Pytorch Implementation of Learning Disentangled Representations via Mutual Information Estimation (arxiv link) by Eduardo Hugo Sanchez et al.
The implementation is done in pytorch on the colored-mnist dataset.
The training is divided into two stages :
- First, the shared representation is learned via cross mutual information estimation and maximization.
- Secondly, mutual information maximization is performed to learn the exclusive representation while minimizing the mutual information between the shared and exclusive representations (using an adversarial objective).
git clone https://github.com/MehdiZouitine/spaghetti.git
cd Learning-Disentangled-Representations-via-Mutual-Information-Estimation/
pip install -r requirement.txt
To run the first stage of the training, one may use sdim_trainer.sh
echo Start shared representation training
data_base_folder="data"
xp_name="Share_representation_training"
conf_path="conf/share_conf.yaml"
-
data_base_folder : Is the folder where the raw mnist data is hosted. By default this folder is called "data" and the data is downloaded the first time this file is run.
-
xp_name : Mlflow experimentation name.
-
conf_path : Path to the training configuration file. To use sdim_trainer.sh the conf file must be shaped like share_conf.yaml .
To run the first stage of the training, one may use sdim_trainer.sh to get pretrained shared encoder and then use edim_trainer.sh.
echo Start exclusive representation training
data_base_folder="data"
xp_name="Exclusive_representation_training"
conf_path="conf/exclusive_conf.yaml"
trained_enc_x_path="mlruns/3/38e65dbd8d1246fab33f079e16510019/artifacts/sh_encoder_x/state_dict.pth"

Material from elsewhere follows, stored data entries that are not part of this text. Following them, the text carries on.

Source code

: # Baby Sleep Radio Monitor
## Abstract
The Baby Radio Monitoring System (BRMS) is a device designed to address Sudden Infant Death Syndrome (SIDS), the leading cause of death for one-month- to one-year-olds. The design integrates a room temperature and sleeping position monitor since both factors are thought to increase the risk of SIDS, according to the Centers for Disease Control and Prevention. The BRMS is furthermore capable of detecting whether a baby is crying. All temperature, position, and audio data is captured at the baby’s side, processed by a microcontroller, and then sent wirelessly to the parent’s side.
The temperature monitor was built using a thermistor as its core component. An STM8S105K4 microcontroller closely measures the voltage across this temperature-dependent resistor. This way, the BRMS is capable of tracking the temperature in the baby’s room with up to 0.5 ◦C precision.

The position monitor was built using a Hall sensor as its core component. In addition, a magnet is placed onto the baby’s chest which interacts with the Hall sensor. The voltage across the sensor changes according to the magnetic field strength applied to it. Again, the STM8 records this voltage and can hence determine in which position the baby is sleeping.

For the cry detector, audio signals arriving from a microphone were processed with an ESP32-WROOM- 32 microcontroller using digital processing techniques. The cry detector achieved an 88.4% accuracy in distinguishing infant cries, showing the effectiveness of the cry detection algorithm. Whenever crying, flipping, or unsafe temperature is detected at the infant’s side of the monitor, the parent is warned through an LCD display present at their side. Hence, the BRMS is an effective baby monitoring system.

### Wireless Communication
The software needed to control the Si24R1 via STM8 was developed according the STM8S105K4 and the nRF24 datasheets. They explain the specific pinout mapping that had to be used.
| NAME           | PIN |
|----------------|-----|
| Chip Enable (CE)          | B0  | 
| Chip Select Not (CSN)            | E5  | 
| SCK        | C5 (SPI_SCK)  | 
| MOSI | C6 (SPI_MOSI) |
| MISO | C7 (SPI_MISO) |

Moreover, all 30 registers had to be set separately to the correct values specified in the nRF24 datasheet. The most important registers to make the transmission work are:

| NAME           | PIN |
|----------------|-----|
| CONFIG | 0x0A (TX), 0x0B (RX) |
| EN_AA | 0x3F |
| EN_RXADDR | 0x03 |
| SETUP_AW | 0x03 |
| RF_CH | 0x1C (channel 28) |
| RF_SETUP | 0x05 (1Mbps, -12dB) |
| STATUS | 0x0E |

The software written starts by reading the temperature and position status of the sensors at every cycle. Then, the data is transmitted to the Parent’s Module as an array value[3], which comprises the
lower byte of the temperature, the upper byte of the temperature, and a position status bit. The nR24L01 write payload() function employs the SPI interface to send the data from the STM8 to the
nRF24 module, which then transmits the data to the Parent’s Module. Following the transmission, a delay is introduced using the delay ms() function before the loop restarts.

trained_enc_y_path="mlruns/3/38e65dbd8d1246fab33f079e16510019/artifacts/sh_encoder_y/state_dict.pth"
-
data_base_folder : Is the folder where the raw mnist data is hosted. By default this folder is called "data" and the data is downloaded the first time this file is run.
-
xp_name : Mlflow experimentation name.
-
conf_path : Path to the training configuration file. To use edim_trainer.sh the conf file must be shaped like exclusive_conf.yaml.
-
trained_enc_x_path : Path the the pretrained encoder of domains X. As you can see encoders are logged in mlflow.
-
trained_enc_y_path : Path the the pretrained encoder of domains Y. As you can see encoders are logged in mlflow.

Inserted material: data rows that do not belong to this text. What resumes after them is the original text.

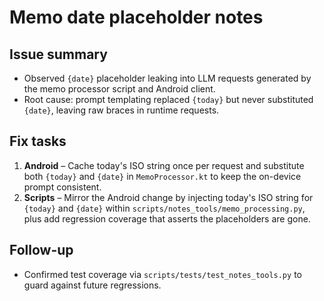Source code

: # Memo date placeholder notes

## Issue summary
- Observed `{date}` placeholder leaking into LLM requests generated by the memo processor script and Android client.
- Root cause: prompt templating replaced `{today}` but never substituted `{date}`, leaving raw braces in runtime requests.

## Fix tasks
1. **Android** – Cache today's ISO string once per request and substitute both `{today}` and `{date}` in `MemoProcessor.kt` to keep the on-device prompt consistent.
2. **Scripts** – Mirror the Android change by injecting today's ISO string for `{today}` and `{date}` within `scripts/notes_tools/memo_processing.py`, plus add regression coverage that asserts the placeholders are gone.

## Follow-up
- Confirmed test coverage via `scripts/tests/test_notes_tools.py` to guard against future regressions.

Once the sdim_runner.sh and edim_runner.sh file are completed, the user can launch a training session using the Makefile shortcut.
share_train:
bash sdim_runner.sh
exclusive_train:
bash edim_runner.sh
board:
pkill gunicorn || true
mlflow ui
- share_train : Train shared encoders using the sdim_runner.sh configuration.
- exclusive_train : Train the exclusive encoders using the edim_runner.sh configuration.
- board : Launch the mlflow monitoring windows on localhost.